Assignment
The task calls for every line of the data to be repeated exactly.

(Saved entries)
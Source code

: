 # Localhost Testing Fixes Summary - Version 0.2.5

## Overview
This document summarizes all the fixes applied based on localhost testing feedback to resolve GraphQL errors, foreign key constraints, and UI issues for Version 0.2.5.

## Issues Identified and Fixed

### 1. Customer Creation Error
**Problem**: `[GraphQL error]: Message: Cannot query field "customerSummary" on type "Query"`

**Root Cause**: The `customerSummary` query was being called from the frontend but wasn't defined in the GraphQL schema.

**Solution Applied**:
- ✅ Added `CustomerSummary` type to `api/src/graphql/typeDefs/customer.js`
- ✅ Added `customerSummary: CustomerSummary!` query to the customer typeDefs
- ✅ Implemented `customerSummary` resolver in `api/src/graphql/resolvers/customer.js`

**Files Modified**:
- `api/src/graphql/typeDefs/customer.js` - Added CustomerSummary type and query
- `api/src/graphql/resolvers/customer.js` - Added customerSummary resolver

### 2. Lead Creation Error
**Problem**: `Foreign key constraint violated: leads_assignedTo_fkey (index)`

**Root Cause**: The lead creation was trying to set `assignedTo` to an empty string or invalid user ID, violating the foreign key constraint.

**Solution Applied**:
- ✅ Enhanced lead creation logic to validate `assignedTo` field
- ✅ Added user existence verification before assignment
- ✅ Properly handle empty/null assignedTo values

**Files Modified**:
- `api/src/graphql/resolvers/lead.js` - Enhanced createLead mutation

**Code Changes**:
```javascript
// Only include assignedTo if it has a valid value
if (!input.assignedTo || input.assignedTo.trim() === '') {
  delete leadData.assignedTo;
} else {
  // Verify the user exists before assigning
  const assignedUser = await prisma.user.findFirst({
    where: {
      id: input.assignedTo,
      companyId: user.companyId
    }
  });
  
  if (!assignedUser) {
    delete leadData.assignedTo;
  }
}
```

Answer to this problem
Source code

: # Localhost Testing Fixes Summary - Version 0.2.5

## Overview
This document summarizes all the fixes applied based on localhost testing feedback to resolve GraphQL errors, foreign key constraints, and UI issues for Version 0.2.5.

## Issues Identified and Fixed

### 1. Customer Creation Error
**Problem**: `[GraphQL error]: Message: Cannot query field "customerSummary" on type "Query"`

**Root Cause**: The `customerSummary` query was being called from the frontend but wasn't defined in the GraphQL schema.

**Solution Applied**:
- ✅ Added `CustomerSummary` type to `api/src/graphql/typeDefs/customer.js`
- ✅ Added `customerSummary: CustomerSummary!` query to the customer typeDefs
- ✅ Implemented `customerSummary` resolver in `api/src/graphql/resolvers/customer.js`

**Files Modified**:
- `api/src/graphql/typeDefs/customer.js` - Added CustomerSummary type and query
- `api/src/graphql/resolvers/customer.js` - Added customerSummary resolver

### 2. Lead Creation Error
**Problem**: `Foreign key constraint violated: leads_assignedTo_fkey (index)`

**Root Cause**: The lead creation was trying to set `assignedTo` to an empty string or invalid user ID, violating the foreign key constraint.

**Solution Applied**:
- ✅ Enhanced lead creation logic to validate `assignedTo` field
- ✅ Added user existence verification before assignment
- ✅ Properly handle empty/null assignedTo values

**Files Modified**:
- `api/src/graphql/resolvers/lead.js` - Enhanced createLead mutation

**Code Changes**:
```javascript
// Only include assignedTo if it has a valid value
if (!input.assignedTo || input.assignedTo.trim() === '') {
  delete leadData.assignedTo;
} else {
  // Verify the user exists before assigning
  const assignedUser = await prisma.user.findFirst({
    where: {
      id: input.assignedTo,
      companyId: user.companyId
    }
  });
  
  if (!assignedUser) {
    delete leadData.assignedTo;
  }
}
```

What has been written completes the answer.